For me, tho i enjoyed it, the book was too safe. I know its a kids book, but its also being heavily marketed to adults. And as such, there are no surprises, no one dies who does not deserve it (mostly). All's well that ends well. Good conquers evil, etc. In a kids book this is expected but in a adult book, it feels like Neil took the easy way out. The mystery surrounding why Bod's family was murdered is a bit thin.

In the end, a good solid read for kids, but I can't help feeling I'd rather have read an adult Gaiman book along the lines of Neverwhere or American Gods. I would love for Neil to have kicked this up to the adult level. Or perhaps make an adult counter story to this.



5 out of 5 stars Gaiman's Kind of People   September 30, 2008
Monica Edinger
7 out of 9 found this review helpful

So, okay, I admit it. Like untold others, I'm a Neil Gaiman fan. The man is nice (I've had drinks with him not that he'd remember), has a vivid imagination, and writes a remarkable variety of things -- comics, poems, essays, screenplays, adult fantasy, picture books, and kid books -- all quite well. So when he began documenting the progress of writing this book I was very curious to read it. Based on what else of his I'd read (notably Coraline which I love to read aloud), I expected chills, darkness, and humor. The Graveyard Book has all of that, but it also has something I wasn't expecting -- a remarkable tenderness and sweet sadness that made it one of the best things of Gaiman's I've ever read.

This is the story of Bod, short for Nobody, a child being raised by a bevy of graveyard inhabitants. Brought there as a baby, Bod, is nurtured by the warm and affectionate Mr. and Mrs. Owens, supervised by the serious Silus, and taught by many others in this unique and lovely community of ghosts and other such beings. Bod has adventures, makes special friends (not all from within the graveyard or fantasy world), and begins to learn about his past and future.

The story has the feeling of Kipling's Mowgli stories from The Jungle Books -- favorites of mine growing up. Silus resembles Bagheera for me; while I'm not so sure if there are others that can be so easily compared a similar charm, humor, warmth, and originality are in both. And most of all, both involve a boy brought to a completely different world and raised lovingly and carefully by the inhabitants of that world.

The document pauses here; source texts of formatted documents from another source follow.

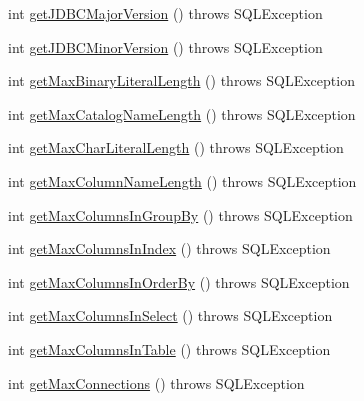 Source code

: \begin{DoxyCompactItemize}
\item 
int \mbox{\hyperlink{classcom_1_1mysql_1_1jdbc_1_1_database_meta_data_a7e81f0258c5a1ce3c578c811e683ee41}{get\+J\+D\+B\+C\+Major\+Version}} ()  throws S\+Q\+L\+Exception 
\item 
int \mbox{\hyperlink{classcom_1_1mysql_1_1jdbc_1_1_database_meta_data_aa915d1fb8aa1d88240c8989faea490bc}{get\+J\+D\+B\+C\+Minor\+Version}} ()  throws S\+Q\+L\+Exception 
\item 
int \mbox{\hyperlink{classcom_1_1mysql_1_1jdbc_1_1_database_meta_data_a6df3e946caaea6c1f3a92b41ee257859}{get\+Max\+Binary\+Literal\+Length}} ()  throws S\+Q\+L\+Exception 
\item 
int \mbox{\hyperlink{classcom_1_1mysql_1_1jdbc_1_1_database_meta_data_a3318249583c53777aa843eaad03ba75e}{get\+Max\+Catalog\+Name\+Length}} ()  throws S\+Q\+L\+Exception 
\item 
int \mbox{\hyperlink{classcom_1_1mysql_1_1jdbc_1_1_database_meta_data_afc0631adb18ae781b9c25bd3838dd74a}{get\+Max\+Char\+Literal\+Length}} ()  throws S\+Q\+L\+Exception 
\item 
int \mbox{\hyperlink{classcom_1_1mysql_1_1jdbc_1_1_database_meta_data_a630db9c551a23a5d0737a53f5449c01a}{get\+Max\+Column\+Name\+Length}} ()  throws S\+Q\+L\+Exception 
\item 
int \mbox{\hyperlink{classcom_1_1mysql_1_1jdbc_1_1_database_meta_data_a5eca1d6e17be8537a3c2319c7b384a43}{get\+Max\+Columns\+In\+Group\+By}} ()  throws S\+Q\+L\+Exception 
\item 
int \mbox{\hyperlink{classcom_1_1mysql_1_1jdbc_1_1_database_meta_data_acf1c7ff363547d4f88471c8bdd42505d}{get\+Max\+Columns\+In\+Index}} ()  throws S\+Q\+L\+Exception 
\item 
int \mbox{\hyperlink{classcom_1_1mysql_1_1jdbc_1_1_database_meta_data_a1ee89c339f98c6c6e8c4ddcfe77b21f4}{get\+Max\+Columns\+In\+Order\+By}} ()  throws S\+Q\+L\+Exception 
\item 
int \mbox{\hyperlink{classcom_1_1mysql_1_1jdbc_1_1_database_meta_data_a9b7ced028d89b5e05660f76eaef80c4a}{get\+Max\+Columns\+In\+Select}} ()  throws S\+Q\+L\+Exception 
\item 
int \mbox{\hyperlink{classcom_1_1mysql_1_1jdbc_1_1_database_meta_data_aaa5af70bb61c9992facf7c5c0eadca7c}{get\+Max\+Columns\+In\+Table}} ()  throws S\+Q\+L\+Exception 
\item 
int \mbox{\hyperlink{classcom_1_1mysql_1_1jdbc_1_1_database_meta_data_a4e70ed7b720c2054d2854ff492b77de8}{get\+Max\+Connections}} ()  throws S\+Q\+L\+Exception 
\item 

\end{DoxyCompactItemize}
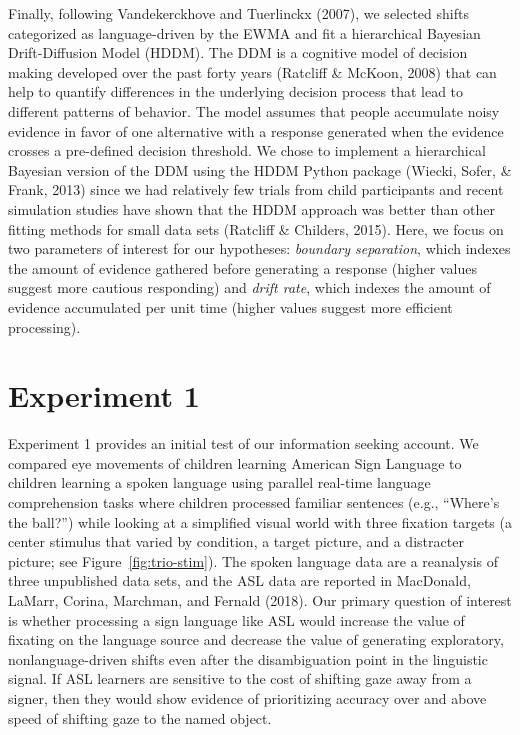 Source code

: \documentclass[english,floatsintext,man]{apa6}
\begin{document}
Finally, following Vandekerckhove and Tuerlinckx (2007), we selected
shifts categorized as language-driven by the EWMA and fit a hierarchical
Bayesian Drift-Diffusion Model (HDDM). The DDM is a cognitive model of
decision making developed over the past forty years (Ratcliff \& McKoon,
2008) that can help to quantify differences in the underlying decision
process that lead to different patterns of behavior. The model assumes
that people accumulate noisy evidence in favor of one alternative with a
response generated when the evidence crosses a pre-defined decision
threshold. We chose to implement a hierarchical Bayesian version of the
DDM using the HDDM Python package (Wiecki, Sofer, \& Frank, 2013) since
we had relatively few trials from child participants and recent
simulation studies have shown that the HDDM approach was better than
other fitting methods for small data sets (Ratcliff \& Childers, 2015).
Here, we focus on two parameters of interest for our hypotheses:
\emph{boundary separation}, which indexes the amount of evidence
gathered before generating a response (higher values suggest more
cautious responding) and \emph{drift rate}, which indexes the amount of
evidence accumulated per unit time (higher values suggest more efficient
processing).

\hypertarget{experiment-1}{%
\section{Experiment 1}\label{experiment-1}}

Experiment 1 provides an initial test of our information seeking
account. We compared eye movements of children learning American Sign
Language to children learning a spoken language using parallel real-time
language comprehension tasks where children processed familiar sentences
(e.g., \enquote{Where's the ball?}) while looking at a simplified visual
world with three fixation targets (a center stimulus that varied by
condition, a target picture, and a distracter picture; see
Figure~\ref{fig:trio-stim}). The spoken language data are a reanalysis
of three unpublished data sets, and the ASL data are reported in
MacDonald, LaMarr, Corina, Marchman, and Fernald (2018). Our primary
question of interest is whether processing a sign language like ASL
would increase the value of fixating on the language source and decrease
the value of generating exploratory, nonlanguage-driven shifts even
after the disambiguation point in the linguistic signal. If ASL learners
are sensitive to the cost of shifting gaze away from a signer, then they
would show evidence of prioritizing accuracy over and above speed of
shifting gaze to the named object.
\end{document}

One of my favorite chapters in the book is "The Hounds of God." Silus brings a Miss Lupescu to the graveyard to instruct and feed Bod while he is off on a trip. Having already been taught by graveyard inhabitants Letitia Borrows and Mr. Pennyworth ("Compleat Educational System for Younger Gentlemen with Additional Material for those Post Mortem"), Bod doesn't see the need for new teachers. Miss Lupescu quickly proves otherwise.

"Name the different kinds of people," said Miss Lupescu. "Now."

Bod thought for a moment. "The living, " he said. "Er. The dead." he stopped. Then, "...Cats? he offered, uncertainly.

Missing Silus and definitely not enjoying either Miss Lupescu's lessons or cooking, when three strange creatures show up calling themselves the Duke of Westminster, the Honorable Archibald Fitzhugh, and the Bishop of Bath and Wells, Bod eagerly takes off with them. The resulting adventure turns out to be wilder and harsher and more remarkable than he or the reader would expect. Funny, scary, and exciting all at once.

So is the whole book. As well as elegant, gentle, witty, pensive, and moving.